◆ Exercise requirements ◆
When you answer, give every record back exactly as written.

◆ Supplied entries ◆
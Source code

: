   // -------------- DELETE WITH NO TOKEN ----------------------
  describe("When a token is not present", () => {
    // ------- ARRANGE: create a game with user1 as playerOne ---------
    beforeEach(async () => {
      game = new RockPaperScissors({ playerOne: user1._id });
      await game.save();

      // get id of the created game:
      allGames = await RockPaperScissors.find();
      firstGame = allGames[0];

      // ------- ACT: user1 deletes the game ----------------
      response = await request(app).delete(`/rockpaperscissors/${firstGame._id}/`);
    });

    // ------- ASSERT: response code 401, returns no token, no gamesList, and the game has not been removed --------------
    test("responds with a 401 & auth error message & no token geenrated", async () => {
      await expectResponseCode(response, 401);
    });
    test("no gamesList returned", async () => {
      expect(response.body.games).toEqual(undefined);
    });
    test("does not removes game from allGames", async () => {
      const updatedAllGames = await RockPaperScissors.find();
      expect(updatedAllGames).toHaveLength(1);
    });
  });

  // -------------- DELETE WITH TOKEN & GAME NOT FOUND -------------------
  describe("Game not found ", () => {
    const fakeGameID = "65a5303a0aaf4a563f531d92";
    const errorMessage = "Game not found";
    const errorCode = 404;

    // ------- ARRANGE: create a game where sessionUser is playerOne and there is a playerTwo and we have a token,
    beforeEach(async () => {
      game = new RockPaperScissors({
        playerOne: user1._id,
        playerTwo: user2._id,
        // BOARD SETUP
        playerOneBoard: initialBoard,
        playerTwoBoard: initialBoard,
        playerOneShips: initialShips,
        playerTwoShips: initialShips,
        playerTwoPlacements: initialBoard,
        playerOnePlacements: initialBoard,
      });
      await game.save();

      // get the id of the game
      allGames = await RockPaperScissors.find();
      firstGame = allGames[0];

◆ Your solution ◆
Source code

:   // -------------- DELETE WITH NO TOKEN ----------------------
  describe("When a token is not present", () => {
    // ------- ARRANGE: create a game with user1 as playerOne ---------
    beforeEach(async () => {
      game = new RockPaperScissors({ playerOne: user1._id });
      await game.save();

      // get id of the created game:
      allGames = await RockPaperScissors.find();
      firstGame = allGames[0];

      // ------- ACT: user1 deletes the game ----------------
      response = await request(app).delete(`/rockpaperscissors/${firstGame._id}/`);
    });

    // ------- ASSERT: response code 401, returns no token, no gamesList, and the game has not been removed --------------
    test("responds with a 401 & auth error message & no token geenrated", async () => {
      await expectResponseCode(response, 401);
    });
    test("no gamesList returned", async () => {
      expect(response.body.games).toEqual(undefined);
    });
    test("does not removes game from allGames", async () => {
      const updatedAllGames = await RockPaperScissors.find();
      expect(updatedAllGames).toHaveLength(1);
    });
  });

  // -------------- DELETE WITH TOKEN & GAME NOT FOUND -------------------
  describe("Game not found ", () => {
    const fakeGameID = "65a5303a0aaf4a563f531d92";
    const errorMessage = "Game not found";
    const errorCode = 404;

    // ------- ARRANGE: create a game where sessionUser is playerOne and there is a playerTwo and we have a token,
    beforeEach(async () => {
      game = new RockPaperScissors({
        playerOne: user1._id,
        playerTwo: user2._id,
        // BOARD SETUP
        playerOneBoard: initialBoard,
        playerTwoBoard: initialBoard,
        playerOneShips: initialShips,
        playerTwoShips: initialShips,
        playerTwoPlacements: initialBoard,
        playerOnePlacements: initialBoard,
      });
      await game.save();

      // get the id of the game
      allGames = await RockPaperScissors.find();
      firstGame = allGames[0];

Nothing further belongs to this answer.